Discontinuous-Grid Finite-Difference Seismic Modeling Including Surface Topography
Bulletin of the Seismological Society of America, 2001
We have developed a two-dimensional P-SV viscoelastic finite-difference modeling technique for complex surface topography and subsurface structures. Realistic modeling of seismic wave propagation in the near surface region is complicated by many factors, such as strong heterogeneity, topographic relief, and large attenuation. In order to account for these complications, we use an O(2,4) accurate viscoelastic velocity-stress staggered-grid finite-difference scheme. The implementation includes an irregular free surface condition for topographic relief and a discontinuous grid technique in the shallow parts of the model. Several methods of free surface condition are bench marked, and an accurate and simple condition is proposed. In the proposed free surface condition, stresses are calculated so that the normal stresses perpendicular to the boundary and shear stresses on the free surface are zero.

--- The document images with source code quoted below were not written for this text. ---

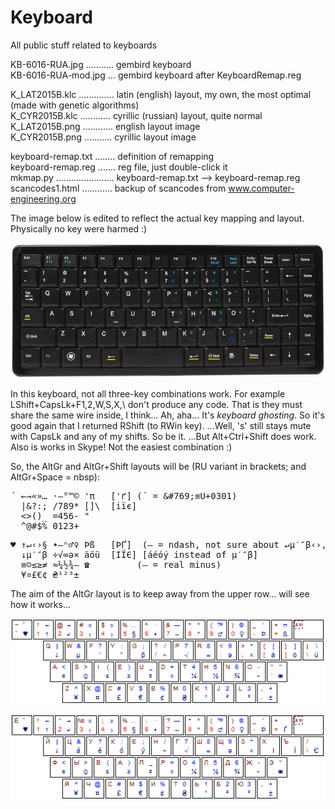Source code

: # Keyboard
All public stuff related to keyboards

KB-6016-RUA.jpg ........... gembird keyboard  
KB-6016-RUA-mod.jpg ... gembird keyboard after KeyboardRemap.reg

K_LAT2015B.klc .............. latin (english) layout, my own, the most optimal (made with genetic algorithms)  
K_CYR2015B.klc ............ cyrillic (russian) layout, quite normal  
K_LAT2015B.png ............ english layout image  
K_CYR2015B.png ........... cyrillic layout image  

keyboard-remap.txt ........ definition of remapping  
keyboard-remap.reg ....... reg file, just double-click it    
mkmap.py ....................... keyboard-remap.txt --> keyboard-remap.reg  
scancodes1.html ............ backup of scancodes from www.computer-engineering.org

The image below is edited to reflect the actual key mapping and layout. Physically no key were harmed :)

![KB-6016-RUA-modified](https://github.com/georgiy-pruss/Keyboard/blob/master/KB-6016-RUA-mod.jpg)

In this keyboard, not all three-key combinations work. For example LShift+CapsLk+F1,2,W,S,X,\\ don't produce any code. That is they must share the same wire inside, I think... Ah, aha... It's _keyboard ghosting_. So it's good again that I returned RShift (to RWin key). ...Well, 's' still stays mute with CapsLk and any of my shifts. So be it. ...But Alt+Ctrl+Shift does work. Also is works in Skype! Not the easiest combination :)

So, the AltGr and AltGr+Shift layouts will be (RU variant in brackets; and AltGr+Space = nbsp):

<pre>´ ←→«»… ·—°™© 'π   ['ґ] (´ = &amp;#769;≡U+0301)
  |&?:; /789* []\  [іїє]
  <>()_ =456- "
  ^@#$% 0123+</pre>

<pre>♥ ↑↵‹›§ •–ⁿ♂♀ Þß   [ÞҐ]  (– = ndash, not sure about ↵µ′″β‹›, not so important...)
  ↓µ′″β ÷√∞ə× äöü  [ІЇЄ] [áéóý instead of µ′″β]
  ≡☺≤≥≠ ≈¼½¾– ☎         (– = real minus)
  ¥¤£€¢ ₴¹²³±</pre>

<!-- !,. good as is, ~`{}\[] no need in RU, șțăâîȘȚĂÂÎ ÄÖÜ ÁÓÉ ўЎ -->

The aim of the AltGr layout is to keep away from the upper row... will see how it works...

![Latin layout](https://github.com/georgiy-pruss/Keyboard/blob/master/K_LAT2015B.png)

![Cyrillic layout](https://github.com/georgiy-pruss/Keyboard/blob/master/K_CYR2015B.png)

The calculation of particle velocities at the free surface does not involve any specific calculations, and the particle velocities are set to zero above the free surface. A discontinuous-grid method is introduced, where we use a 3 times finer grid in the near surface or low velocity region compared to the rest of the model. In order to reduce instability, we apply averaging or weighting to the replacement of the coarse-grid components within the fine grid field. The method allows us to avoid any limitation of the shape of the grid-spacing boundary. Numerical tests indicate that approximately 10 grid points per shortest wavelength, counted in coarse-grid spacing, with the discontinuous grid method results in accurate calculations as long as a small number of time steps is concerned.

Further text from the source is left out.